RINGKASAN
Dalam lintasan sejarah pembentukan peraturan perundang- undangan di Indonesia sejak awal reformasi hingga saat ini, 2020 bisa menjadi tahun bersejarah dalam dunia pembentukan peraturan perundang-undangan. Pasalnya, terdapat perubahan signifikan dalam metode pembentukan hukum tersebut. Metode pembentukan itu dikenal dengan istilah Omnibus Law. Metode pilihan menggunakan Omnibus ini memang menarik. Metode “satu untuk semua” ini memang memiliki beberapa keunggulan untuk dapat dengan cepat merapikan dan mengharmonisasikan undang-undang yang tumpang tindih dan tidak beraturan.

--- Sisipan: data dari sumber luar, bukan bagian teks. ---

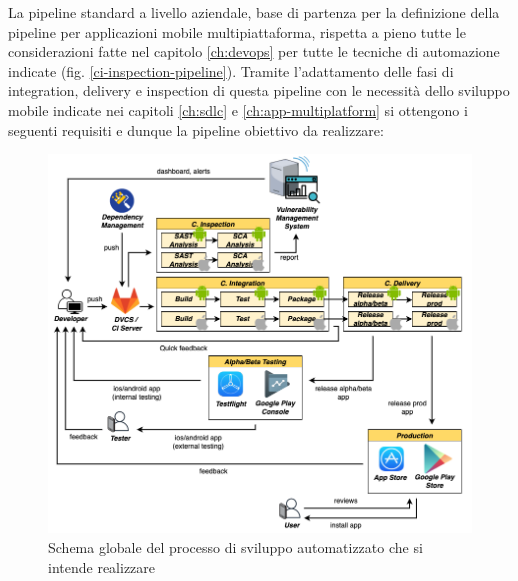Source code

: La pipeline standard a livello aziendale, base di partenza per la definizione della pipeline per applicazioni mobile multipiattaforma, rispetta a pieno tutte le considerazioni fatte nel capitolo \ref{ch:devops} per tutte le tecniche di automazione indicate (fig. \ref{ci-inspection-pipeline}). Tramite l'adattamento delle fasi di integration, delivery e inspection di questa pipeline con le necessità dello sviluppo mobile indicate nei capitoli \ref{ch:sdlc} e \ref{ch:app-multiplatform} si ottengono i seguenti requisiti e dunque la pipeline obiettivo da realizzare:

\begin{figure}[H]
    \includegraphics[width=1\textwidth]{img/full-cicd.png}
    \caption{Schema globale del processo di sviluppo automatizzato che si intende realizzare}
    \label{full-cicd}
\end{figure}

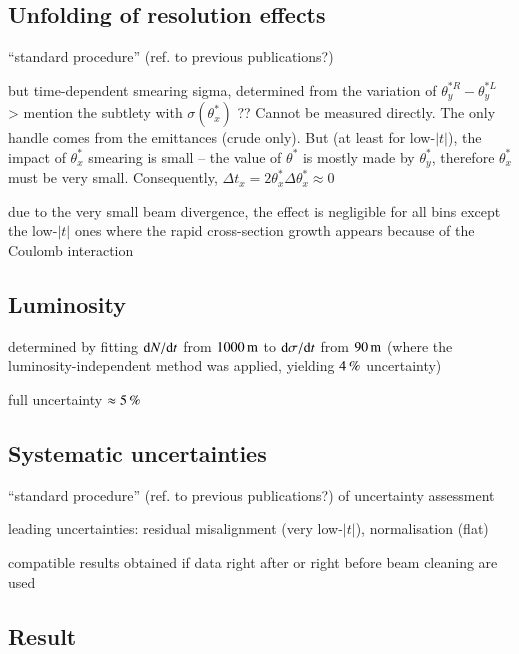 \subsection{Unfolding of resolution effects}

\> ``standard procedure'' (ref. to previous publications?)

\> but time-dependent smearing sigma, determined from the variation of $\theta_y^{*R} - \theta_y^{*L}$
\>> mention the subtlety with $\sigma(\theta_x^*)$ ?? Cannot be measured directly. The only handle comes from the emittances (crude only). But (at least for low-$|t|$), the impact of $\theta_x^*$ smearing is small -- the value of $\theta^*$ is mostly made by $\theta_y^*$, therefore $\theta_x^*$ must be very small. Consequently, $\Delta t_x = 2 \theta_x^* \Delta \theta_x^* \approx 0$

\> due to the very small beam divergence, the effect is negligible for all bins except the low-$|t|$ ones where the rapid cross-section growth appears because of the Coulomb interaction

\subsection{Luminosity}

\> determined by fitting ${\rm d} N/{\rm d} t$ from $1000\,{\rm m}$ to ${\rm d}\sigma/{\rm d} t$ from $90\,{\rm m}$ (where the luminosity-independent method was applied, yielding $4\,{\rm \%}$ uncertainty)

\> full uncertainty $\approx 5\,{\rm \%}$


\subsection{Systematic uncertainties}

\> ``standard procedure'' (ref. to previous publications?) of uncertainty assessment

\> leading uncertainties: residual misalignment (very low-$|t|$), normalisation (flat)

\> compatible results obtained if data right after or right before beam cleaning are used



\subsection{Result}

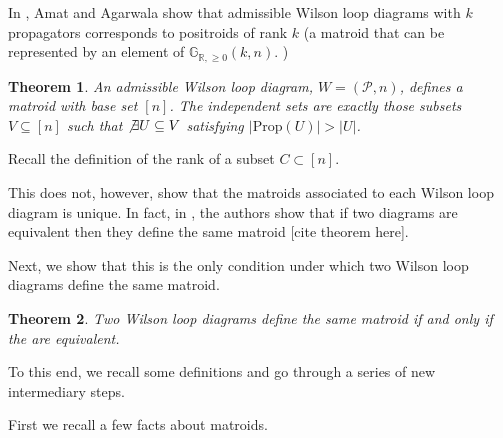 \documentclass[11pt]{article}
\newcommand{\R}{\mathbb{R}}
\newcommand{\Gr}{\mathbb{G}_{\R, \geq 0}}
\newcommand{\cP}{\mathcal{P}}
\newcommand{\Prop}{\textrm{Prop}}
\newtheorem{thm}{Theorem}[section]
\theoremstyle{remark}
\theoremstyle{definition}
\begin{document}
In \cite{wilsonloop}, Amat and Agarwala show that admissible Wilson loop diagrams with $k$ propagators corresponds to positroids of rank $k$ (a matroid that can be represented by an element of $\Gr(k, n)$. )

\begin{thm}\cite{wilsonloop}An admissible Wilson loop diagram, $W =(\cP, n)$, defines a matroid with base set $[n]$. The independent sets are exactly those subsets $V \subseteq [n]$ such that $\not \exists U\subseteq V$ satisfying $|\Prop(U)|> |U|$. \label{thm:WLDmatroid}\end{thm}

Recall the definition of the rank of a subset $C \subset [n]$.

This does not, however, show that the matroids associated to each Wilson loop diagram is unique. In fact, in \cite{wilsonloop}, the authors show that if two diagrams are equivalent then they define the same matroid [cite theorem here].

Next, we show that this is the only condition under which two Wilson loop diagrams define the same matroid.

\begin{thm}
Two Wilson loop diagrams define the same matroid if and only if the are equivalent.
\end{thm}

To this end, we recall some definitions and go through a series of new intermediary steps.

First we recall a few facts about matroids.
\end{document}
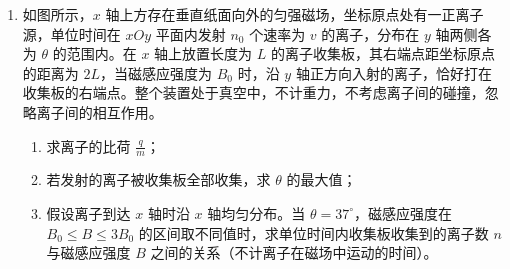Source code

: \documentclass[\gkver]{gaokaozhenti}
\begin{document}
\begin{enumerate}
{\begin{enumerate}
	\item
	$2.3\times10^{-3}\UJ$

\end{enumerate}
}

\item
如图所示，$x$ 轴上方存在垂直纸面向外的匀强磁场，坐标原点处有一正离子源，单位时间在 $xOy$ 平面内发射 $n_0$ 个速率为 $v$ 的离子，分布在 $y$ 轴两侧各为 $\theta$ 的范围内。在 $x$ 轴上放置长度为 $L$ 的离子收集板，其右端点距坐标原点的距离为 $2L$，当磁感应强度为 $B_0$ 时，沿 $y$ 轴正方向入射的离子，恰好打在收集板的右端点。整个装置处于真空中，不计重力，不考虑离子间的碰撞，忽略离子间的相互作用。
\begin{enumerate}
	\item
	求离子的比荷 $\frac{q}{m}$；
	\item
	若发射的离子被收集板全部收集，求 $\theta$ 的最大值；
	\item
	假设离子到达 $x$ 轴时沿 $x$ 轴均匀分布。当 $\theta=37^\circ$，磁感应强度在 $B_0\leq B\leq3B_0$ 的区间取不同值时，求单位时间内收集板收集到的离子数 $n$ 与磁感应强度 $B$ 之间的关系（不计离子在磁场中运动的时间）。
\end{enumerate}


\end{enumerate}
\end{document}
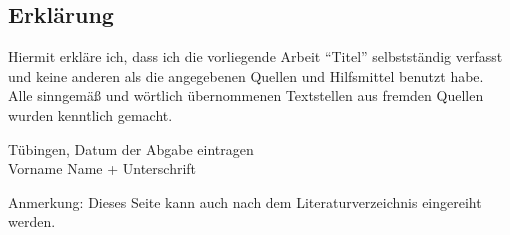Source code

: 
\thispagestyle{empty}
\subsection*{Erklärung}
{\RaggedRight
Hiermit erkläre ich, dass ich die vorliegende Arbeit 
\enquote{Titel}
selbstständig verfasst und keine anderen als die angegebenen Quellen und Hilfsmittel benutzt habe.
Alle sinngemäß und wörtlich übernommenen Textstellen aus fremden Quellen wurden kenntlich gemacht.}
\vspace{5em}

Tübingen, Datum der Abgabe eintragen		\\[2em]
Vorname Name + Unterschrift

Anmerkung: Dieses Seite kann auch nach dem Literaturverzeichnis eingereiht werden.

\cleardoubleoddpage

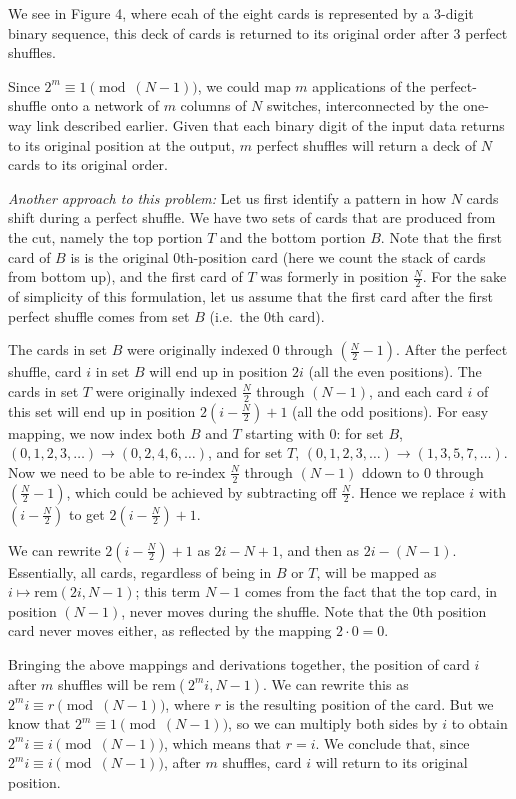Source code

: \documentclass[12pt,twoside]{article}
\begin{document}
\begin{problem}{20}
{        We see in Figure 4, where ecah of the eight cards is represented by a $3$-digit binary sequence, this deck of cards is returned to its original order after $3$ perfect shuffles.

        Since $2^m \equiv 1 \pmod{(N-1)}$, we could map $m$ applications of the perfect-shuffle onto a network of $m$ columns of $N$ switches, interconnected by the one-way link described earlier. Given that each binary digit of the input data returns to its original position at the output, $m$ perfect shuffles will return a deck of $N$ cards to its original order.

        \emph{Another approach to this problem:} Let us first identify a pattern in how $N$ cards shift during a perfect shuffle. We have two sets of cards that are produced from the cut, namely the top portion $T$ and the bottom portion $B$. Note that the first card of $B$ is is the original $0$th-position card (here we count the stack of cards from bottom up), and the first card of $T$ was formerly in position $\frac{N}{2}$. For the sake of simplicity of this formulation, let us assume that the first card after the first perfect shuffle comes from set $B$ (i.e.\ the $0$th card).

        The cards in set $B$ were originally indexed $0$ through $(\frac{N}{2} - 1)$. After the perfect shuffle, card $i$ in set $B$ will end up in position $2i$ (all the even positions). The cards in set $T$ were originally indexed $\frac{N}{2}$ through $(N-1)$, and each card $i$ of this set will end up in position $2(i - \frac{N}{2}) + 1$ (all the odd positions). For easy mapping, we now index both $B$ and $T$ starting with $0$: for set $B$, $(0,1,2,3,\ldots) \to (0,2,4,6,\ldots)$, and for set $T$, $(0,1,2,3,\ldots) \to (1,3,5,7,\ldots)$. Now we need to be able to re-index $\frac{N}{2}$ through $(N-1)$ ddown to $0$ through $(\frac{N}{2} - 1)$, which could be achieved by subtracting off $\frac{N}{2}$. Hence we replace $i$ with $(i - \frac{N}{2})$ to get $2(i - \frac{N}{2}) + 1$.

        We can rewrite $2(i - \frac{N}{2})+1$ as $2i - N + 1$, and then as $2i - (N-1)$. Essentially, all cards, regardless of being in $B$ or $T$, will be mapped as $i \mapsto \mathrm{rem}(2i,N-1)$; this term $N-1$ comes from the fact that the top card, in position $(N-1)$, never moves during the shuffle. Note that the $0$th position card never moves either, as reflected by the mapping $2 \cdot 0 = 0$.

        Bringing the above mappings and derivations together, the position of card $i$ after $m$ shuffles will be $\mathrm{rem}(2^m i, N-1)$. We can rewrite this as $2^m i \equiv r \pmod{(N-1)}$, where $r$ is the resulting position of the card. But we know that $2^m \equiv 1 \pmod{(N-1)}$, so we can multiply both sides by $i$ to obtain $2^m i \equiv i \pmod{(N-1)}$, which means that $r = i$. We conclude that, since $2^m i \equiv i \pmod{(N-1)}$, after $m$ shuffles, card $i$ will return to its original position.
         
}
\end{problem}
\end{document}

Memang tidak ada keseragaman istilah dan praktik penggunaannya. Tetapi paling sederhana, Omnibus Law adalah “A draft law before a legislature which contains more than one
subtantive matter or several minor matters which have been combined into one bill, ostensibly for the sake of convenience” (Duhaime Legal Dictionary). Berangkat dari hal itu, menariknya Indonesia kemudian menggunakan metode Omnibus ini untuk membungkus beberapa undang-undang dengan membentuk Undang-Undang Nomor 11 Tahun 2020 tentang Cipta Kerja (UU Cipta Kerja). Melalui UU Cipta kerja diyakini pemerintah sebagai strategi jitu untuk meningkatkan pertumbuhan ekonomi dan investasi karena UU ini melakukan deregulasi terhadap beberapa ketentuan penyelenggaraan bernegara. Ironinya, pasca diterbitkannya UU Cipta Kerja perbincangannya dalam ranah publik cukup menghangat. Pasalnya, ada beberapa pihak yang mendukung, dan tidak sedikit juga yang menolaknya. Masalahnya, regulasi tersebut menggabungkan begitu banyak UU dalam satu UU. Ada 11 klaster dengan isi 174 pasal, tetapi menyisir kurang lebih 1.000-an di 79 UU multisektor.